ALARP and BAT stand for ‘As Low As Reasonably Practicable’ and ‘Best Available Techniques’, two principles which have had dramatic effects on how civil nuclear power plants are constructed. ALARP requires the constructor to abandon straightforward cost-benefit analysis and substitute a ratio of 10:1 for some aspects and 2:1 for other aspects, as well as requiring BAT to be taken into account. The effect of the application of these regulatory principles has been dramatic with Hinkley Point C mooted to cost £46bn and Sizewell C at least £40bn in today’s money.

This note highlights two critical issues in this debate and draws the reader’s attention to a recent report by this author for Policy Exchange that suggest two key remedies that go further in attempting to remedy the gold-plating problem.

First, the review recognises the problems caused by judicial review, not least the well-known phenomenon of defensive decision making [339] made in fear of incurring judicial review and makes some sensible if minor recommendations drawing on work by Lord Banner and others [346]. They set out a case study of the effect on Sizewell C [340].

Secondly, in the strategic steer, the Prime Minister calls on the Office of Nuclear Regulation (‘ONR’) to take a novel approach to the regulation of nuclear power.
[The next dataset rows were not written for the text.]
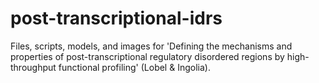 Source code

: # post-transcriptional-idrs


Files, scripts, models, and images for 'Defining the mechanisms and properties of post-transcriptional regulatory disordered regions by high-throughput functional profiling' (Lobel & Ingolia).  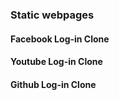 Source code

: ### Static webpages

#### Facebook Log-in Clone

#### Youtube Log-in Clone

#### Github Log-in Clone
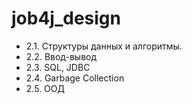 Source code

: # job4j_design

- 2.1. Структуры данных и алгоритмы.
- 2.2. Ввод-вывод
- 2.3. SQL, JDBC
- 2.4. Garbage Collection
- 2.5. ООД
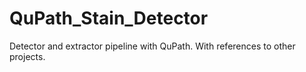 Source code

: # QuPath_Stain_Detector
Detector and extractor pipeline with QuPath. With references to other projects.
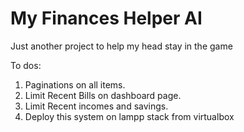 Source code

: # My Finances Helper AI

Just another project to help my head stay in the game

To dos:
1. Paginations on all items.
2. Limit Recent Bills on dashboard page.
3. Limit Recent incomes and savings.
4. Deploy this system on lampp stack from virtualbox
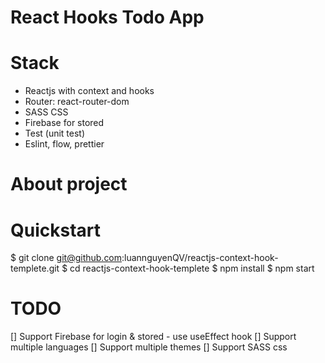 # React Hooks Todo App

# Stack
- Reactjs with context and hooks
- Router: react-router-dom
- SASS CSS
- Firebase for stored
- Test (unit test)
- Eslint, flow, prettier

# About project

# Quickstart 
$ git clone git@github.com:luannguyenQV/reactjs-context-hook-templete.git
$ cd reactjs-context-hook-templete
$ npm install
$ npm start

# TODO
[] Support Firebase for login & stored - use useEffect hook
[] Support multiple languages
[] Support multiple themes
[] Support SASS css
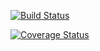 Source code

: [![Build Status](https://travis-ci.org/felix557700/playing-with-riotjs.svg?branch=master)](https://travis-ci.org/felix557700/playing-with-riotjs)

[![Coverage Status](https://coveralls.io/repos/github/felix557700/playing-with-riotjs/badge.svg?branch=master)](https://coveralls.io/github/felix557700/playing-with-riotjs?branch=master) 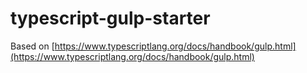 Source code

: # typescript-gulp-starter

Based on [https://www.typescriptlang.org/docs/handbook/gulp.html](https://www.typescriptlang.org/docs/handbook/gulp.html)
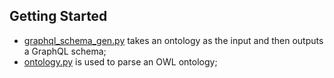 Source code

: ## Getting Started

* [graphql_schema_gen.py](https://github.com/LiUSemWeb/OBG-gen/blob/main/schema_generator/graphql_schema_gen.py) takes an ontology as the input and then outputs a GraphQL schema; 
* [ontology.py](https://github.com/LiUSemWeb/OBG-gen/blob/main/schema_generator/ontology.py) is used to parse an OWL ontology;  

[//]: # "* [schema_utils.py](https://github.com/LiUSemWeb/OBG-gen/blob/main/schema_generator/schema_utils.py) defines helper functions used to generate the GraphQL schema.)
" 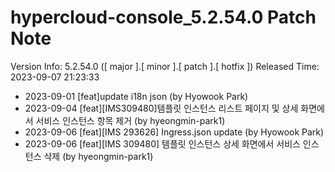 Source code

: # hypercloud-console_5.2.54.0 Patch Note

Version Info: 5.2.54.0 ([ major ].[ minor ].[ patch ].[ hotfix ])
Released Time: 2023-09-07 21:23:33

- 2023-09-01 [feat]update i18n json (by Hyowook Park) 
- 2023-09-04 [feat][IMS309480]템플릿 인스턴스 리스트 페이지 및 상세 화면에서 서비스 인스턴스 항목 제거 (by hyeongmin-park1) 
- 2023-09-06 [feat][IMS 293626] Ingress.json update (by Hyowook Park) 
- 2023-09-06 [feat][IMS 309480] 템플릿 인스턴스 상세 화면에서 서비스 인스턴스 삭제 (by hyeongmin-park1) 
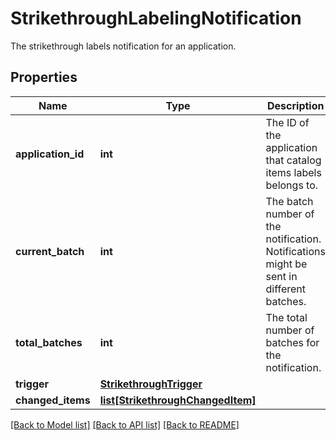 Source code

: # StrikethroughLabelingNotification

The strikethrough labels notification for an application.
## Properties
Name | Type | Description | Notes
------------ | ------------- | ------------- | -------------
**application_id** | **int** | The ID of the application that catalog items labels belongs to. | 
**current_batch** | **int** | The batch number of the notification. Notifications might be sent in different batches. | 
**total_batches** | **int** | The total number of batches for the notification. | 
**trigger** | [**StrikethroughTrigger**](StrikethroughTrigger.md) |  | 
**changed_items** | [**list[StrikethroughChangedItem]**](StrikethroughChangedItem.md) |  | 

[[Back to Model list]](../README.md#documentation-for-models) [[Back to API list]](../README.md#documentation-for-api-endpoints) [[Back to README]](../README.md)


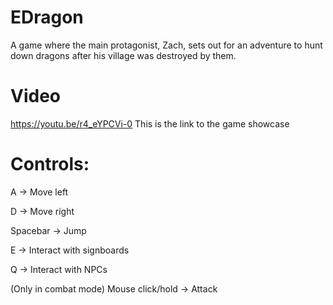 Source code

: # EDragon
A game where the main protagonist, Zach, sets out for an adventure to hunt down dragons after his village was destroyed by them.


# Video
https://youtu.be/r4_eYPCVi-0
This is the link to the game showcase

# Controls:

A -> Move left

D -> Move right

Spacebar -> Jump

E -> Interact with signboards

Q -> Interact with NPCs

(Only in combat mode) Mouse click/hold -> Attack
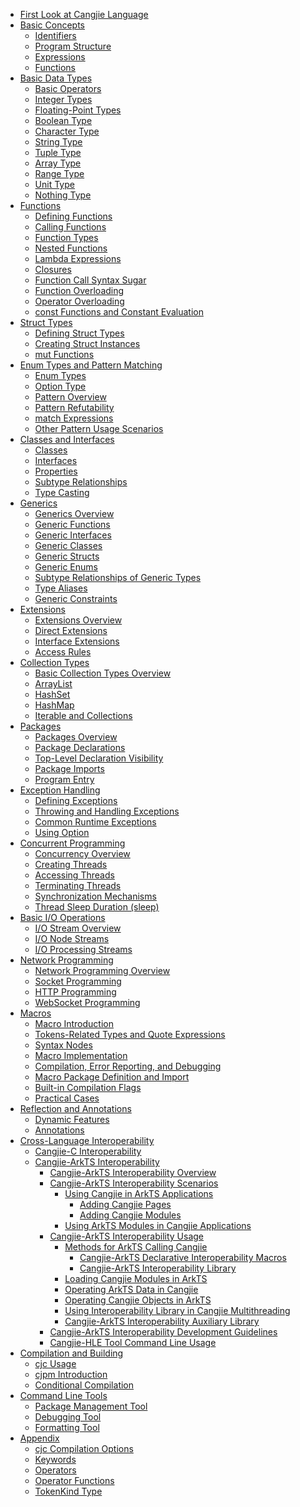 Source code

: - [First Look at Cangjie Language](source_en/first_understanding/basic.md)
- [Basic Concepts]()
    - [Identifiers](source_en/basic_programming_concepts/identifier.md)
    - [Program Structure](source_en/basic_programming_concepts/program_structure.md)
    - [Expressions](source_en/basic_programming_concepts/expression.md)
    - [Functions](source_en/basic_programming_concepts/function.md)
- [Basic Data Types]()
    - [Basic Operators](source_en/basic_data_type/basic_operators.md)
    - [Integer Types](source_en/basic_data_type/integer.md)
    - [Floating-Point Types](source_en/basic_data_type/float.md)
    - [Boolean Type](source_en/basic_data_type/bool.md)
    - [Character Type](source_en/basic_data_type/characters.md)
    - [String Type](source_en/basic_data_type/strings.md)
    - [Tuple Type](source_en/basic_data_type/tuple.md)
    - [Array Type](source_en/basic_data_type/array.md)
    - [Range Type](source_en/basic_data_type/range.md)
    - [Unit Type](source_en/basic_data_type/unit.md)
    - [Nothing Type](source_en/basic_data_type/nothing.md)
- [Functions]()
    - [Defining Functions](source_en/function/define_functions.md)
    - [Calling Functions](source_en/function/call_functions.md)
    - [Function Types](source_en/function/first_class_citizen.md)
    - [Nested Functions](source_en/function/nested_functions.md)
    - [Lambda Expressions](source_en/function/lambda.md)
    - [Closures](source_en/function/closure.md)
    - [Function Call Syntax Sugar](source_en/function/function_call_desugar.md)
    - [Function Overloading](source_en/function/function_overloading.md)
    - [Operator Overloading](source_en/function/operator_overloading.md)
    - [const Functions and Constant Evaluation](source_en/function/const_func_and_eval.md)
- [Struct Types]()
    - [Defining Struct Types](source_en/struct/define_struct.md)
    - [Creating Struct Instances](source_en/struct/create_instance.md)
    - [mut Functions](source_en/struct/mut.md)
- [Enum Types and Pattern Matching]()
    - [Enum Types](source_en/enum_and_pattern_match/enum.md)
    - [Option Type](source_en/enum_and_pattern_match/option_type.md)
    - [Pattern Overview](source_en/enum_and_pattern_match/pattern_overview.md)
    - [Pattern Refutability](source_en/enum_and_pattern_match/pattern_refutability.md)
    - [match Expressions](source_en/enum_and_pattern_match/match.md)
    - [Other Pattern Usage Scenarios](source_en/enum_and_pattern_match/other.md)
- [Classes and Interfaces]()
    - [Classes](source_en/class_and_interface/class.md)
    - [Interfaces](source_en/class_and_interface/interface.md)
    - [Properties](source_en/class_and_interface/prop.md)
    - [Subtype Relationships](source_en/class_and_interface/subtype.md)
    - [Type Casting](source_en/class_and_interface/typecast.md)
- [Generics]()
    - [Generics Overview](source_en/generic/generic_overview.md)
    - [Generic Functions](source_en/generic/generic_function.md)
    - [Generic Interfaces](source_en/generic/generic_interface.md)
    - [Generic Classes](source_en/generic/generic_class.md)
    - [Generic Structs](source_en/generic/generic_struct.md)
    - [Generic Enums](source_en/generic/generic_enum.md)
    - [Subtype Relationships of Generic Types](source_en/generic/generic_subtype.md)
    - [Type Aliases](source_en/generic/typealias.md)
    - [Generic Constraints](source_en/generic/generic_constraint.md)
- [Extensions]()
    - [Extensions Overview](source_en/extension/extend_overview.md)
    - [Direct Extensions](source_en/extension/direct_extension.md)
    - [Interface Extensions](source_en/extension/interface_extension.md)
    - [Access Rules](source_en/extension/access_rules.md)
- [Collection Types]()
    - [Basic Collection Types Overview](source_en/collections/collection_overview.md)
    - [ArrayList](source_en/collections/collection_arraylist.md)
    - [HashSet](source_en/collections/collection_hashset.md)
    - [HashMap](source_en/collections/collection_hashmap.md)
    - [Iterable and Collections](source_en/collections/collection_iterable_collections.md)
- [Packages]()
    - [Packages Overview](source_en/package/package_overview.md)
    - [Package Declarations](source_en/package/package_name.md)
    - [Top-Level Declaration Visibility](source_en/package/toplevel_access.md)
    - [Package Imports](source_en/package/import.md)
    - [Program Entry](source_en/package/entry.md)
- [Exception Handling]()
    - [Defining Exceptions](source_en/error_handle/exception_overview.md)
    - [Throwing and Handling Exceptions](source_en/error_handle/handle.md)
    - [Common Runtime Exceptions](source_en/error_handle/common_runtime_exceptions.md)
    - [Using Option](source_en/error_handle/use_option.md)
- [Concurrent Programming]()
    - [Concurrency Overview](source_en/concurrency/concurrency_overview.md)
    - [Creating Threads](source_en/concurrency/create_thread.md)
    - [Accessing Threads](source_en/concurrency/use_thread.md)
    - [Terminating Threads](source_en/concurrency/terminal_thread.md)
    - [Synchronization Mechanisms](source_en/concurrency/sync.md)
    - [Thread Sleep Duration (sleep)](source_en/concurrency/sleep.md)
- [Basic I/O Operations]()
    - [I/O Stream Overview](source_en/Basic_IO/basic_IO_overview.md)
    - [I/O Node Streams](source_en/Basic_IO/basic_IO_source_stream.md)
    - [I/O Processing Streams](source_en/Basic_IO/basic_IO_process_stream.md)
- [Network Programming]()
    - [Network Programming Overview](source_en/Net/net_overview.md)
    - [Socket Programming](source_en/Net/net_socket.md)
    - [HTTP Programming](source_en/Net/net_http.md)
    - [WebSocket Programming](source_en/Net/net_websocket.md)
- [Macros]()
    - [Macro Introduction](source_en/Macro/macro_introduction.md)
    - [Tokens-Related Types and Quote Expressions](source_en/Macro/Tokens_types_and_quote_expressions.md)
    - [Syntax Nodes](source_en/Macro/syntax_node.md)
    - [Macro Implementation](source_en/Macro/implementation_of_macros_ohos.md)
    - [Compilation, Error Reporting, and Debugging](source_en/Macro/compiling_error_reporting_and_debugging_ohos.md)
    - [Macro Package Definition and Import](source_en/Macro/defining_and_importing_macro_package.md)
    - [Built-in Compilation Flags](source_en/Macro/builtin_compilation_flags.md)
    - [Practical Cases](source_en/Macro/practical_case.md)
- [Reflection and Annotations]()
    - [Dynamic Features](source_en/reflect_and_annotation/dynamic_feature.md)
    - [Annotations](source_en/reflect_and_annotation/anno.md)
- [Cross-Language Interoperability]()
    - [Cangjie-C Interoperability](source_en/FFI/cangjie-c.md)
    - [Cangjie-ArkTS Interoperability]()
        - [Cangjie-ArkTS Interoperability Overview](source_en/FFI/cangjie-arkts/cangjie_arkts_overview.md)
        - [Cangjie-ArkTS Interoperability Scenarios](source_en/FFI/cangjie-arkts/interoperability_senario.md)
            - [Using Cangjie in ArkTS Applications](source_en/FFI/cangjie-arkts/using_cangjie.md)
                - [Adding Cangjie Pages](source_en/FFI/cangjie-arkts/add_cangjie_page.md)
                - [Adding Cangjie Modules](source_en/FFI/cangjie-arkts/add_cangjie_module.md)
            - [Using ArkTS Modules in Cangjie Applications](source_en/FFI/cangjie-arkts/using_arkts_module.md)
        - [Cangjie-ArkTS Interoperability Usage]()
            - [Methods for ArkTS Calling Cangjie](source_en/FFI/cangjie-arkts/method_of_ArkTS_calling_cangjie.md)
                - [Cangjie-ArkTS Declarative Interoperability Macros](source_en/FFI/cangjie-arkts/interoperability_macro.md)
                - [Cangjie-ArkTS Interoperability Library](source_en/FFI/cangjie-arkts/interoperability_lib.md)
            - [Loading Cangjie Modules in ArkTS](source_en/FFI/cangjie-arkts/arkts_import_cangjie.md)
            - [Operating ArkTS Data in Cangjie](source_en/FFI/cangjie-arkts/operating_ArkTS_data.md)
            - [Operating Cangjie Objects in ArkTS](source_en/FFI/cangjie-arkts/operating_cangjie_objects.md)
            - [Using Interoperability Library in Cangjie Multithreading](source_en/FFI/cangjie-arkts/using_interoperability_lib_multithread.md)
            - [Cangjie-ArkTS Interoperability Auxiliary Library](source_en/FFI/cangjie-arkts/auxiliary_lib.md)
        - [Cangjie-ArkTS Interoperability Development Guidelines](source_en/FFI/cangjie-arkts/interop_guidelines.md)
        - [Cangjie-HLE Tool Command Line Usage](source_en/FFI/cangjie-arkts/HLE_usage.md)
- [Compilation and Building]()
    - [cjc Usage](source_en/compile_and_build/cjc_usage_OHOS.md)
    - [cjpm Introduction](source_en/compile_and_build/cjpm_usage_OHOS.md)
    - [Conditional Compilation](source_en/compile_and_build/conditional_compilation.md)
- [Command Line Tools](source_en/cmd_tools/command_line_overview.md)
    - [Package Management Tool](source_en/cmd_tools/cjpm_manual.md)
    - [Debugging Tool](source_en/cmd_tools/cjdb_manual.md)
    - [Formatting Tool](source_en/cmd_tools/cjfmt_manual.md)
- [Appendix]()
    - [cjc Compilation Options](source_en/Appendix/compile_options_OHOS.md)
    - [Keywords](source_en/Appendix/keyword.md)
    - [Operators](source_en/Appendix/operator.md)
    - [Operator Functions](source_en/Appendix/operator_function.md)
    - [TokenKind Type](source_en/Appendix/tokenkind_type.md)
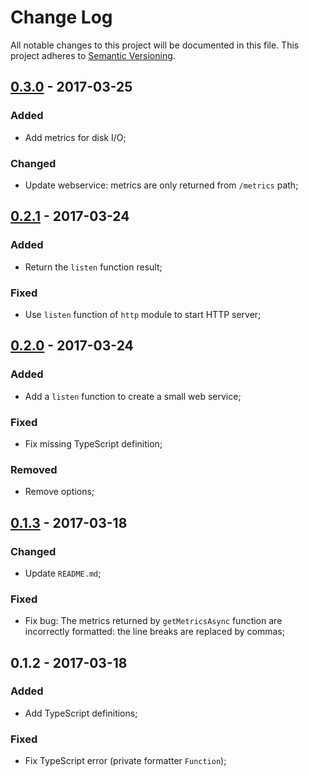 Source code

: # Change Log
All notable changes to this project will be documented in this file.
This project adheres to [Semantic Versioning](http://semver.org/).

## [0.3.0] - 2017-03-25

### Added
- Add metrics for disk I/O;

### Changed
- Update webservice: metrics are only returned from `/metrics` path;

## [0.2.1] - 2017-03-24

### Added
- Return the `listen` function result;

### Fixed
- Use `listen` function of `http` module to start HTTP server;

## [0.2.0] - 2017-03-24

### Added
- Add a `listen` function to create a small web service;

### Fixed
- Fix missing TypeScript definition;

### Removed
- Remove options;

## [0.1.3] - 2017-03-18

### Changed
- Update `README.md`;

### Fixed
- Fix bug: The metrics returned by `getMetricsAsync` function are incorrectly formatted: the line breaks are replaced by commas;

## 0.1.2 - 2017-03-18

### Added
- Add TypeScript definitions;

### Fixed
- Fix TypeScript error (private formatter `Function`);

[0.3.0]: https://github.com/cyrilschumacher/prometheus-node-usage/compare/0.2.1...0.3.0
[0.2.1]: https://github.com/cyrilschumacher/prometheus-node-usage/compare/0.2.0...0.2.1
[0.2.0]: https://github.com/cyrilschumacher/prometheus-node-usage/compare/0.1.3...0.2.0
[0.1.3]: https://github.com/cyrilschumacher/prometheus-node-usage/compare/0.1.2...0.1.3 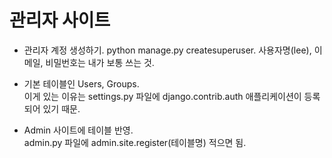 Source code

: # 관리자 사이트  

- 관리자 계정 생성하기.
python manage.py createsuperuser.
사용자명(lee), 이메일, 비밀번호는 내가 보통 쓰는 것.

- 기본 테이블인 Users, Groups.  
이게 있는 이유는 settings.py 파일에 django.contrib.auth 애플리케이션이 등록되어 있기 때문.

- Admin 사이트에 테이블 반영.  
admin.py 파일에 admin.site.register(테이블명) 적으면 됨. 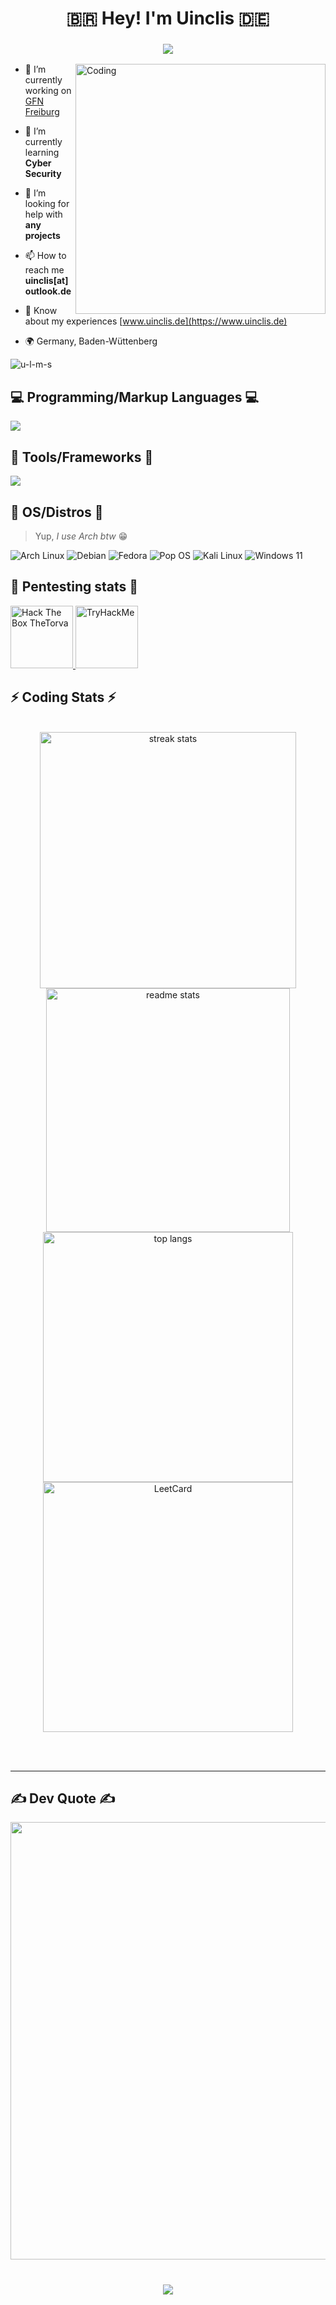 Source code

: <h1 align="center">🇧🇷 Hey! I'm Uinclis 🇩🇪</h1>

<h3 align="center">
  <img src="https://readme-typing-svg.herokuapp.com/?font=Righteous&size=35&center=true&vCenter=true&width=1600&height=70&duration=4000&lines=💻+I'm+a+Software+Developer+💻;🧑‍💻+on+my+way+to+become+a+Problem+Solver+🧑‍💻" />
</h3>

<img align="right" alt="Coding" width="400" src="https://user-images.githubusercontent.com/74038190/212284119-fbfd994d-8c2a-4a07-a75f-84e513833c1c.gif">

- 🔭 I’m currently working on [GFN Freiburg](https://www.gfn.de/standorte/freiburg/)

- 🌱 I’m currently learning **Cyber Security**

- 🤝 I’m looking for help with **any projects**

- 📫 How to reach me **uinclis[at]outlook.de**

- 📄 Know about my experiences [www.uinclis.de](https://www.uinclis.de)

- 🌍 Germany, Baden-Wüttenberg

<p align="left"> <img src="https://komarev.com/ghpvc/?username=u-l-m-s&label=Profile%20views&color=0e75b6&style=flat" alt="u-l-m-s" /> </p>

<p align="left">
</p>

<h2 align="left">💻 Programming/Markup Languages 💻</h2>

<p align="left">
  <a href="https://skillicons.dev">
    <img src="https://skillicons.dev/icons?i=bash,c,cpp,cs,java,html,css,py,js,php,mysql,perl,md&theme=dark" />
  </a>
</p>

<h2 align="left">🧰 Tools/Frameworks 🧰</h2>

<p align="left">
  <a href="https://skillicons.dev">
    <img src="https://skillicons.dev/icons?i=github,git,dotnet,bootstrap,docker,vim,neovim,vscode,django,linux,nodejs,postman,obsidian&theme=dark" />
  </a>
</p>

 <h2>🐧 OS/Distros 🐧 </h2>

> Yup, _I use Arch btw_ 😁

<p>
  <a alt="Arch">
  <img alt="Arch Linux" src="https://img.shields.io/badge/Arch-E95420?style=for-the-badge&logo=archlinux&logoColor=blue&color=white" />
  </a>
  <img alt="Debian"
    src="https://img.shields.io/badge/Debian-C51A4A?style=for-the-badge&logo=Debian" />
  <a alt="Fedora">
  <img alt="Fedora"
    src="https://img.shields.io/badge/Fedora-0078D6?style=for-the-badge&logo=fedora&logoColor=white"/>
  </a>
  <a alt="Pop_os!">
  <img alt="Pop OS"
    src="https://img.shields.io/badge/PopOs-49B3BF?style=for-the-badge&logo=popos&logoColor=white"/>
  </a>
  <a alt="Kali Linux">
  <img alt="Kali Linux"
    src="https://img.shields.io/badge/Kali-FFFFFF?style=for-the-badge&logo=kalilinux&logoColor=white&color=black"/>
  </a>
  <img alt="Windows 11"
    src="https://img.shields.io/badge/Windows-0078D6?style=for-the-badge&logo=windows&logoColor=white"/>
</p>

<h2>💉 Pentesting stats 💉</h2>

<div align="left">
  <a href="https://app.hackthebox.com/profile/1621662">
    <img src="http://www.hackthebox.eu/badge/image/1621662" height="100" alt="Hack The Box TheTorva">
  </a>
  <a href="https://tryhackme.com/p/TorvaMessor">
    <img src="https://tryhackme-badges.s3.amazonaws.com/TorvaMessor.png" height="100" alt="TryHackMe">
  </a>
</div>

<h2 align="left">⚡ Coding Stats ⚡</h2>

<br>
<div align=center>
  <img width=410 src="https://streak-stats.demolab.com/?user=u-l-m-s&count_private=true&theme=react&border_radius=10" alt="streak stats"/>
  <img width=390 src="https://github-readme-stats-salesp07.vercel.app/api?username=u-l-m-s&count_private=true&show_icons=true&theme=react&rank_icon=github&border_radius=10" alt="readme stats" />
  <br/>
  <img width=400 src="https://github-readme-stats-salesp07.vercel.app/api/top-langs/?username=u-l-m-s&hide=HTML&langs_count=8&layout=compact&theme=react&border_radius=10&size_weight=0.5&count_weight=0.5&exclude_repo=github-readme-stats" alt="top langs" />
  <img width=400 src="https://leetcard.jacoblin.cool/u-l-m-s?theme=nord&font=Anek%20Bangla&ext=heatmap&border_radius=10" alt="LeetCard" />
</div>

<br/><br/>

<hr/>

<h2 align="left">✍️ Dev Quote ✍️</h2>

<div align=center>
  <img width=700 src='https://quotes-github-readme.vercel.app/api?type=horizontal&theme=radical'/>
</div>

<br/>

<h3 align="center">
    <img src="https://readme-typing-svg.herokuapp.com/?font=Righteous&size=25&center=true&vCenter=true&width=500&height=70&duration=4000&lines=Thanks+for+visiting!+✌️;I'm+always+down+to+collab😁">
</h3>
Great Britain’s nuclear safety regime is respected the world over for its rigour and independence… However, regulation must address the whole system, not just its individual parts. I expect our regulators to be active enablers of progress, while maintaining the independence of individual regulatory decisions… (emphases added)

Unfortunately, the two italicised phrases are in considerable tension. Indeed, as my report argues, asking regulators to shift their attention from a pure safety approach fails to recognise the existing structures and ONR incentives as both prosecutor and judge. This can be illustrated by the fact that the ONR report to the Department of Work and Pensions not the Department of Energy Security and Net Zero explicitly to prevent any attempt to divert the ONR’s focus on independence and safety. This aspect of the strategic steer is thus attempting to swim up a waterfall.

This author proposes two potential solutions to these problems. First, I argue that Development Consent Orders should be granted using Hybrid Acts of Parliament, modelled on those used to build the railways in Victorian times, that cannot be judicially reviewed.

Secondly, I argue that an independent body called the Nuclear Regulatory Tribunal should be created, with a High Court judge as chair, that can weigh up regulatory disputes between the ONR and constructors with a strict time limit measured in weeks, applying a cost-benefit analysis and with no further legal challenge save for a rigidly time limited appeal to the Upper Tribunal, solely on points of law.

If implemented, these two measures would – at a stroke – radically cut the length of time these projects take. It is a little-known fact that fully two thirds of the project costs of nuclear plants is accrued interest on the capital spent during the process – sometimes it is more.

Urgent and serious measures are needed to expedite the construction of a fleet of nuclear power plants, deploying both large scale reactors such as Hinkley Point C and Sizewell C plus possibly designs approved by trusted regulators abroad, as well as Small Modular Reactors, in particular the Rolls Royce model currently being approved. The Fingleton report is a good start. Much more needs to be done.